** What this task involves **
Stop after the line that contains "1. **Create an"; until then, restate each line of the entries word for word from the very first.
(Entries supplied Opens)
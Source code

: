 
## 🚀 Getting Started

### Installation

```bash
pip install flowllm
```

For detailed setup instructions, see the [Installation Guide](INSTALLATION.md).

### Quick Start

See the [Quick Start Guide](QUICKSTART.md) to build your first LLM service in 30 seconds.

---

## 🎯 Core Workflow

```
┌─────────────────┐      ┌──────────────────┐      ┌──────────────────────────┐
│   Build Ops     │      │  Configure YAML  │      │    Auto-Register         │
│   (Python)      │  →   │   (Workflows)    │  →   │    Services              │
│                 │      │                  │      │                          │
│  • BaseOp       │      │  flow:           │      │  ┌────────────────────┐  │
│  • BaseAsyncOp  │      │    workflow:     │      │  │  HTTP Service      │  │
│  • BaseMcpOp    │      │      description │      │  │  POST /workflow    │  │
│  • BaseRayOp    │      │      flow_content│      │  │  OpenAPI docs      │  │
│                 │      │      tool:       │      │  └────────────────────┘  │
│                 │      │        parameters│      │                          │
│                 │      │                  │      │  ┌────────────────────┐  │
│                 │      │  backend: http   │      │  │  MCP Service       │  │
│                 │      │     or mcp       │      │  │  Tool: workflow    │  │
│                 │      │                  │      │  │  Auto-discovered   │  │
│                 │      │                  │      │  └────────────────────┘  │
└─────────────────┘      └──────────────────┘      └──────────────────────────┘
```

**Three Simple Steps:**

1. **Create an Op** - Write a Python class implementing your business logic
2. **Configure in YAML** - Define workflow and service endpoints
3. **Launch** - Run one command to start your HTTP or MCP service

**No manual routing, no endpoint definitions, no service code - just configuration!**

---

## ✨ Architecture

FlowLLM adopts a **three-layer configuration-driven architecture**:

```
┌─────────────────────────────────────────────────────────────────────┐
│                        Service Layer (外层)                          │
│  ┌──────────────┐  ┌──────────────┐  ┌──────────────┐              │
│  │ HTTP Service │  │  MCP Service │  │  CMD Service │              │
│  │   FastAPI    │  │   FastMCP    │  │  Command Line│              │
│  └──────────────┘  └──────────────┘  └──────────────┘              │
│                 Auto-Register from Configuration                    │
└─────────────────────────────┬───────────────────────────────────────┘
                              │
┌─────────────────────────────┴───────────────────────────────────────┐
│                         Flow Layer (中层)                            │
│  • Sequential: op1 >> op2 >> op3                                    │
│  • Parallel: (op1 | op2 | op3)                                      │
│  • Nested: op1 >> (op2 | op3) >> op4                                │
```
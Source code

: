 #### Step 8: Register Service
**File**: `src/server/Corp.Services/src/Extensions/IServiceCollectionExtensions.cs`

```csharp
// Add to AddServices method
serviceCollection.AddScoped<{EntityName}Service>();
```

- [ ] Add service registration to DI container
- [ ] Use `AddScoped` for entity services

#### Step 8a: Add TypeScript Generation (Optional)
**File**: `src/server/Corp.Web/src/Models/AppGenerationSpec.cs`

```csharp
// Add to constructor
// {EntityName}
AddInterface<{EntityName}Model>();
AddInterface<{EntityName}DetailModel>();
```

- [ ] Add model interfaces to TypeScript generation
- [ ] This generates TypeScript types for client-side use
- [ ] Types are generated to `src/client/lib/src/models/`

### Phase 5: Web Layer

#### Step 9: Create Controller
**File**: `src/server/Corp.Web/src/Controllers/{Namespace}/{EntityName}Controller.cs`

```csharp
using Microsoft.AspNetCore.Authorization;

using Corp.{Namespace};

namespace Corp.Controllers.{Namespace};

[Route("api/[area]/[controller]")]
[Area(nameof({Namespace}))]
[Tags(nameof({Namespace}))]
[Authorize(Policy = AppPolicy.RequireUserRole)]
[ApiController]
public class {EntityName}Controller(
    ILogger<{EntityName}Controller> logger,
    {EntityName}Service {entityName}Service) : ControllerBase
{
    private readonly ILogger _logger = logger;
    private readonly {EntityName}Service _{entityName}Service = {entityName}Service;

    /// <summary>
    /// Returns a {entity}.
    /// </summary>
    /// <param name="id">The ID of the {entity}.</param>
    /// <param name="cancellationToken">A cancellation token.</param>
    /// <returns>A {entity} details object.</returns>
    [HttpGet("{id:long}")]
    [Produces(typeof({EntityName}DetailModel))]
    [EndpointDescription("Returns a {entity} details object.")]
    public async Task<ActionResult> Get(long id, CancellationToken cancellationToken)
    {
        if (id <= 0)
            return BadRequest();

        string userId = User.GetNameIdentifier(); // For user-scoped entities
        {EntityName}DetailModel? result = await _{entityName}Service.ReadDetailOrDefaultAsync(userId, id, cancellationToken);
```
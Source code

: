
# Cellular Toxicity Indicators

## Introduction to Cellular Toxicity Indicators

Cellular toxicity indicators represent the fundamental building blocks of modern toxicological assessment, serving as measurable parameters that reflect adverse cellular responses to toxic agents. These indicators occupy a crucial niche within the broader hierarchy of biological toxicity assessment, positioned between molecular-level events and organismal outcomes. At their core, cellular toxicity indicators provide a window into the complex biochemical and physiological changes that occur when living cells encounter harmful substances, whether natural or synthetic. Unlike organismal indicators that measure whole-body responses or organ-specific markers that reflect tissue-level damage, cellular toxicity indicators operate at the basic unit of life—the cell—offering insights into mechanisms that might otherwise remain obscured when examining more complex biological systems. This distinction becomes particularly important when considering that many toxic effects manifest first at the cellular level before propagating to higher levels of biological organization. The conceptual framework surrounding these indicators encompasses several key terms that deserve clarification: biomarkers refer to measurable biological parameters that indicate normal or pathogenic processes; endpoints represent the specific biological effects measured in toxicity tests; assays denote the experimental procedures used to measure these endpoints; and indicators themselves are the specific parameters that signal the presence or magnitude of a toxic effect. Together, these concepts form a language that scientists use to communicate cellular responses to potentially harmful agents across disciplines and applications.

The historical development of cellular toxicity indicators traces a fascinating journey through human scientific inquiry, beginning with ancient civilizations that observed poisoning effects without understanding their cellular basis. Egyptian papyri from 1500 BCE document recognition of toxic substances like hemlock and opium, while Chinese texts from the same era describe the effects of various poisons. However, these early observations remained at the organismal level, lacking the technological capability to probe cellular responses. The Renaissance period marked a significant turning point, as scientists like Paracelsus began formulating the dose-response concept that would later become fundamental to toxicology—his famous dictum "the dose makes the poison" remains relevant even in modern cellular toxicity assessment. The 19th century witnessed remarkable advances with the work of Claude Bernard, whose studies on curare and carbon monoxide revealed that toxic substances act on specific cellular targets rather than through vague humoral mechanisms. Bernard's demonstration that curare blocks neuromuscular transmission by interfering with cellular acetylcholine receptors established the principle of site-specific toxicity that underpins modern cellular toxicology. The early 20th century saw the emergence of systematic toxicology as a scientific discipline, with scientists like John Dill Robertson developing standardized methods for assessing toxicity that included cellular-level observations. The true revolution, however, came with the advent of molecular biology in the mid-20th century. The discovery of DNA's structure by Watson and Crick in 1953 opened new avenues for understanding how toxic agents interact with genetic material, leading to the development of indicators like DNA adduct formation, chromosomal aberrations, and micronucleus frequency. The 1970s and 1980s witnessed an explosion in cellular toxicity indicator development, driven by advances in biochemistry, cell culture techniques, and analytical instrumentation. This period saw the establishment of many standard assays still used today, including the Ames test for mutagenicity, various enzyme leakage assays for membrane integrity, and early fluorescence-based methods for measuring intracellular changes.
(Entries supplied Closes)
** Answer space **
Source code

: 
## 🚀 Getting Started

### Installation

```bash
pip install flowllm
```

For detailed setup instructions, see the [Installation Guide](INSTALLATION.md).

### Quick Start

See the [Quick Start Guide](QUICKSTART.md) to build your first LLM service in 30 seconds.

---

## 🎯 Core Workflow

```
┌─────────────────┐      ┌──────────────────┐      ┌──────────────────────────┐
│   Build Ops     │      │  Configure YAML  │      │    Auto-Register         │
│   (Python)      │  →   │   (Workflows)    │  →   │    Services              │
│                 │      │                  │      │                          │
│  • BaseOp       │      │  flow:           │      │  ┌────────────────────┐  │
│  • BaseAsyncOp  │      │    workflow:     │      │  │  HTTP Service      │  │
│  • BaseMcpOp    │      │      description │      │  │  POST /workflow    │  │
│  • BaseRayOp    │      │      flow_content│      │  │  OpenAPI docs      │  │
│                 │      │      tool:       │      │  └────────────────────┘  │
│                 │      │        parameters│      │                          │
│                 │      │                  │      │  ┌────────────────────┐  │
│                 │      │  backend: http   │      │  │  MCP Service       │  │
│                 │      │     or mcp       │      │  │  Tool: workflow    │  │
│                 │      │                  │      │  │  Auto-discovered   │  │
│                 │      │                  │      │  └────────────────────┘  │
└─────────────────┘      └──────────────────┘      └──────────────────────────┘
```

**Three Simple Steps:**

1. **Create an Op** - Write a Python class implementing your business logic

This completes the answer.